Respecting Your Readers' Time

Keep It Clean Please

Every second Thursday, someone cleans my home while I go for a walk. You should see me pushing a stroller with one hand and gripping a leash attached to my energetic Labradoodle with the other.

I always return refreshed (really!) to a home that’s sparkling clean. It’s been a perfect arrangement until this week.

The cleaning service called to say the client before me had cancelled at the last minute, so they had to come 90 minutes early to avoid paying their employees to “sit around” between appointments. I won’t bore you with why this was totally inconvenient for me and my family.

Imagine telling a training client she must drop everything to meet with you earlier than agreed upon so you can avoid wasting your own time? Absurd. (Of course, it’s nice to inform clients you can fit them in at a new time, but as a courtesy, not a requirement.)

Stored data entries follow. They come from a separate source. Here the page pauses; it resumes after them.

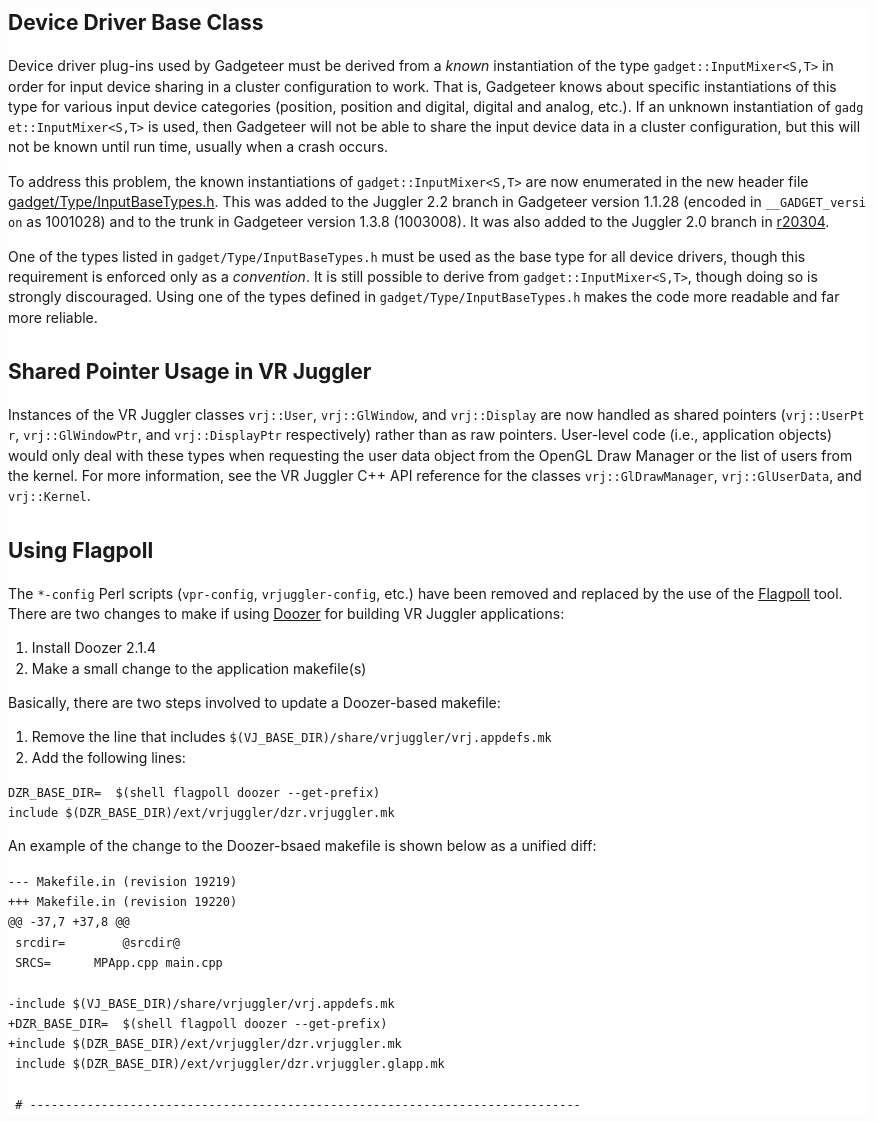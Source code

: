 ## Device Driver Base Class ##

Device driver plug-ins used by Gadgeteer must be derived from a _known_ instantiation of the type `gadget::InputMixer<S,T>` in order for input device sharing in a cluster configuration to work. That is, Gadgeteer knows about specific instantiations of this type for various input device categories (position, position and digital, digital and analog, etc.). If an unknown instantiation of `gadget::InputMixer<S,T>` is used, then Gadgeteer will not be able to share the input device data in a cluster configuration, but this will not be known until run time, usually when a crash occurs.

To address this problem, the known instantiations of `gadget::InputMixer<S,T>` are now enumerated in the new header file [gadget/Type/InputBaseTypes.h](http://code.google.com/p/vrjuggler/source/browse/juggler/branches/2.2/modules/gadgeteer/gadget/Type/InputBaseTypes.h). This was added to the Juggler 2.2 branch in Gadgeteer version 1.1.28 (encoded in `__GADGET_version` as 1001028) and to the trunk in Gadgeteer version 1.3.8 (1003008). It was also added to the Juggler 2.0 branch in [r20304](https://code.google.com/p/vrjuggler/source/detail?r=20304).

One of the types listed in `gadget/Type/InputBaseTypes.h` must be used as the base type for all device drivers, though this requirement is enforced only as a _convention_. It is still possible to derive from `gadget::InputMixer<S,T>`, though doing so is strongly discouraged. Using one of the types defined in `gadget/Type/InputBaseTypes.h` makes the code more readable and far more reliable.

## Shared Pointer Usage in VR Juggler ##

Instances of the VR Juggler classes `vrj::User`, `vrj::GlWindow`, and `vrj::Display` are now handled as shared pointers (`vrj::UserPtr`, `vrj::GlWindowPtr`, and `vrj::DisplayPtr` respectively) rather than as raw pointers. User-level code (i.e., application objects) would only deal with these types when requesting the user data object from the OpenGL Draw Manager or the list of users from the kernel. For more information, see the VR Juggler C++ API reference for the classes `vrj::GlDrawManager`, `vrj::GlUserData`, and `vrj::Kernel`.

## Using Flagpoll ##

The `*-config` Perl scripts (`vpr-config`, `vrjuggler-config`, etc.) have been removed and replaced by the use of the [Flagpoll](http://code.google.com/p/flagpoll/) tool. There are two changes to make if using [Doozer](http://sourceforge.net/projects/doozer) for building VR Juggler applications:

  1. Install Doozer 2.1.4
  1. Make a small change to the application makefile(s)

Basically, there are two steps involved to update a Doozer-based makefile:

  1. Remove the line that includes `$(VJ_BASE_DIR)/share/vrjuggler/vrj.appdefs.mk`
  1. Add the following lines:

```
DZR_BASE_DIR=  $(shell flagpoll doozer --get-prefix)
include $(DZR_BASE_DIR)/ext/vrjuggler/dzr.vrjuggler.mk
```

An example of the change to the Doozer-bsaed makefile is shown below as a unified diff:

```
--- Makefile.in (revision 19219)
+++ Makefile.in (revision 19220)
@@ -37,7 +37,8 @@
 srcdir=		@srcdir@
 SRCS=		MPApp.cpp main.cpp
 
-include $(VJ_BASE_DIR)/share/vrjuggler/vrj.appdefs.mk
+DZR_BASE_DIR=	$(shell flagpoll doozer --get-prefix)
+include $(DZR_BASE_DIR)/ext/vrjuggler/dzr.vrjuggler.mk
 include $(DZR_BASE_DIR)/ext/vrjuggler/dzr.vrjuggler.glapp.mk
 
 # -----------------------------------------------------------------------------
```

What does getting my home cleaned have to do with fitness writing and marketing?

Whether you offer a service-based business (like personal training or cleaning homes), or you write anything at all that you expect people to read, one of your main concerns should be to respect clients’ time.

If you write articles, e-books, giveaway reports, programs, web pages, blogs or marketing pieces, make it part of your time to ensure people’s reading experiences are easy and enjoyable. This makes it worth their time.

You don’t have to be a world-class wordsmith. Just put a bit of effort into fixing careless mistakes and sloppy wording. It’s called keeping your writing clean.

That doesn’t mean a typo or two won’t ever get past you. These are minor mistakes that everyone makes.

But fitness pros who couldn’t care less about devoting a few extra minutes to improving their writing don’t respect their clients’ time. And that’s a major mistake.

3 comments:

Anonymous said...

Oh dear. You are so very right, and I love how you have framed this, but I must say as a big picture thinking dsylexic, this is the ulitmate challenge, particularly given spell checker doesn't all catch my creative spellings. Oh, and combine that with the fact I was too busy playing the flute in high school to take typing, and well you end up with a bit of a wild mess.

So..... many sincere thanks to you for providing the necessary impetus for me to rise to the challenge.

Be Fit With Biray said...

Do you really have a Labradoodle? You've got to post a picture! I've heard of them, but have never seen one. I'm sure there's a way of tying dogs to creative fitness writing...

Amanda Vogel said...

Biray,

I do have a Labradoodle. Rufus is three years old and 55 pounds, but he still bounces around like a puppy.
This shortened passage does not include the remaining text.